The Pragmatic Programmer - Book Review
This week, I finished a new book : The Pragmatic Programmer, from journeyman to master, written by Andrew Hunt and David Thomas.
According to the author, reading this book will make you a better programmer, a pragmatic programmer. A pragmatic programmer is a person who loves its work and who always want to improve it. He wants to improve its skills and to learn new technologies. He doesn't only code, he wants to provide better and better code.
This book don't focus on any language, it can be useful to programmer of every language.
I don't advice this book to complete beginners because this book contains a lot of different ideas that can discourage neophyte because of the lot of works they must provide to become a real pragmatic programmer.
You will learn several very important things in these books :
- Have a pragmatic philosophy : Assume your responsibilities, don't let broken windows appears, fix issues as they come, make quality software, improve your knowledges, communicate with other persons, ...
- Adopt a pragmatic approach : Duplication is Hell, Orthogonality is Heaven, use tracer bullets and prototype when starting projects to achieve your objectives
- Use the good tools : Use good editors, automate all that you can, construct a set of tools for your usage
- Be paranoiac : design by contract, use exceptions, ...
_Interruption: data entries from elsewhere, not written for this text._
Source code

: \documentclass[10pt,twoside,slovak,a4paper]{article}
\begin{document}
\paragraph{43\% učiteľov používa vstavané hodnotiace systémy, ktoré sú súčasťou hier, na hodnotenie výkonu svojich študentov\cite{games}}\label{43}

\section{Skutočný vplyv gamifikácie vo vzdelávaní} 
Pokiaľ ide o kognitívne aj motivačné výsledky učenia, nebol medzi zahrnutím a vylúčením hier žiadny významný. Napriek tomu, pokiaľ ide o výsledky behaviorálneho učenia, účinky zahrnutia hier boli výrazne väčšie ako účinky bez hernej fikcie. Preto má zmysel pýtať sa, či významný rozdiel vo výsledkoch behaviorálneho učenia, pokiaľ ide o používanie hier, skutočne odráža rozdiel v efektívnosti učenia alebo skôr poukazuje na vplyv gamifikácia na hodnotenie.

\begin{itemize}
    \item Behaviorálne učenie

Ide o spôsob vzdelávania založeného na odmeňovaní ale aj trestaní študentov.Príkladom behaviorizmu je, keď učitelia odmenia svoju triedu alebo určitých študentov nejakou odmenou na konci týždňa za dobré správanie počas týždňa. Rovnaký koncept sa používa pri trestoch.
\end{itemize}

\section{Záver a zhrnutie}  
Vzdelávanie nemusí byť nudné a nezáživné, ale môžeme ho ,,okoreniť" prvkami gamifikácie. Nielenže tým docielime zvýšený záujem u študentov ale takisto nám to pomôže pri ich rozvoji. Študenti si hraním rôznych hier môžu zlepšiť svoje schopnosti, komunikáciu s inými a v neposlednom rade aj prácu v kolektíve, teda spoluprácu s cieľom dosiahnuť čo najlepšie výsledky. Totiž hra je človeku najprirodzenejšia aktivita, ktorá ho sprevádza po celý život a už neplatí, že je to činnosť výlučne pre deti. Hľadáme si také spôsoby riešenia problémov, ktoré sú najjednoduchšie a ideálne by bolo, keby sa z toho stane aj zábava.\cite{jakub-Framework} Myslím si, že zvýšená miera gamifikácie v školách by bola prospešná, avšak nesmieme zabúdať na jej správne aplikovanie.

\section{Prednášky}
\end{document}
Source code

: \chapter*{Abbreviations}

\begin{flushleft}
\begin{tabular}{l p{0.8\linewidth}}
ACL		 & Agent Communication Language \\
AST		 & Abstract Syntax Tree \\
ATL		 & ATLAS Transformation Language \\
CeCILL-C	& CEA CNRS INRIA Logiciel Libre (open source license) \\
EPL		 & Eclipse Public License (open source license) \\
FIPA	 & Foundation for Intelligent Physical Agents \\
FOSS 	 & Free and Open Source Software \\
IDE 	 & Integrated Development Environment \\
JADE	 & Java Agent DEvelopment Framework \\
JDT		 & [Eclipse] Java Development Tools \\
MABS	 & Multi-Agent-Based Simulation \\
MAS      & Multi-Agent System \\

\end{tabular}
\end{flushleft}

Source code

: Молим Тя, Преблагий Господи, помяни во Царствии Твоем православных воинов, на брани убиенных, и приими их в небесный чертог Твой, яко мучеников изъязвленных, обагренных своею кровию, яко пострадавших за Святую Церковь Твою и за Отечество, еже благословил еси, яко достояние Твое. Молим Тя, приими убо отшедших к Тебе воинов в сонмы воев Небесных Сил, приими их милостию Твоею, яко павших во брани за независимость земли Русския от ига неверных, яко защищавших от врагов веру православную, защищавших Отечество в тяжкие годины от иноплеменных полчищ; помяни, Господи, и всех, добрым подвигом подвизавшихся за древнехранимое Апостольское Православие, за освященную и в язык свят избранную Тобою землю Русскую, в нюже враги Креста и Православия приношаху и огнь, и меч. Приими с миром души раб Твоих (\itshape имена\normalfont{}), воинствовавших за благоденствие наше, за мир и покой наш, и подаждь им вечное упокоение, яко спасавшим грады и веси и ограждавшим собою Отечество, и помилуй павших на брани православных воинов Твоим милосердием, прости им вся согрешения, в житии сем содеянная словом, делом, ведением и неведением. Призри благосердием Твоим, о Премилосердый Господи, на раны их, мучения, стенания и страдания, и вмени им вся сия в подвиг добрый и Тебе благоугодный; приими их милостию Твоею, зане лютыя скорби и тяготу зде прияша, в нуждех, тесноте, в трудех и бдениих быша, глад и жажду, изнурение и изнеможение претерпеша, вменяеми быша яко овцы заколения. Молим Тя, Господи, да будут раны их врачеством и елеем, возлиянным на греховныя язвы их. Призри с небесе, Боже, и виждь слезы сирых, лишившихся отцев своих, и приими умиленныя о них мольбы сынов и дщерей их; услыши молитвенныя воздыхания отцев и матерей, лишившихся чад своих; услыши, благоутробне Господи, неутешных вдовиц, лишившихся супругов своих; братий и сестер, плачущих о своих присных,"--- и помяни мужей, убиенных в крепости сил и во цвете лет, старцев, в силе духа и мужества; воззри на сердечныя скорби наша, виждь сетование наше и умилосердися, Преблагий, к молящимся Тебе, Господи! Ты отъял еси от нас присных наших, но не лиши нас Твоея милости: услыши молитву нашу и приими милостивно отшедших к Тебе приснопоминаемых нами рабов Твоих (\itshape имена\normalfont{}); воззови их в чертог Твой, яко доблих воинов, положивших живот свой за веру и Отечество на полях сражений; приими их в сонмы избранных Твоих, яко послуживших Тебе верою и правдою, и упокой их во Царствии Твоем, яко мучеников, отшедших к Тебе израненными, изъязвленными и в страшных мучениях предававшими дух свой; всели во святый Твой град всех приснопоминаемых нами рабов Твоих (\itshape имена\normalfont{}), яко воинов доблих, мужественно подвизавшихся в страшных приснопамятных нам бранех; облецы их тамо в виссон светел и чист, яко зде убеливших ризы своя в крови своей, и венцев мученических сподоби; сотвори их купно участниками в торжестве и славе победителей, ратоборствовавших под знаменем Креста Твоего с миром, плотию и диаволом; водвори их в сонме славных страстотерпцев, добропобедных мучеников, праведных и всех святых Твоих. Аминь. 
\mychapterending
- Don't go to deep in your errors
- Make your code better and better while you're coding, consider the speed of algorithms
- Before the project, get the good requirements, specify as good as you can
- Create a pragmatic team
Like you can see this book provide a long list of advices, that is not always easy to read and to understand. I've made a lot of pauses, re-reading a passage to have a good understanding of the whole lot.
I''ve found all the advices very good and interesting and I think that applying these advices will help me to make better work.
But, I must say that some chapters have not aged well. Especially, on tools. The authors advice to use only tools like plain text editor and shell commands. I think that with the power of modern IDE we can save a lot of time.
But this little default expected, this book is a great book, a must read book, that every programmer should read once in its life.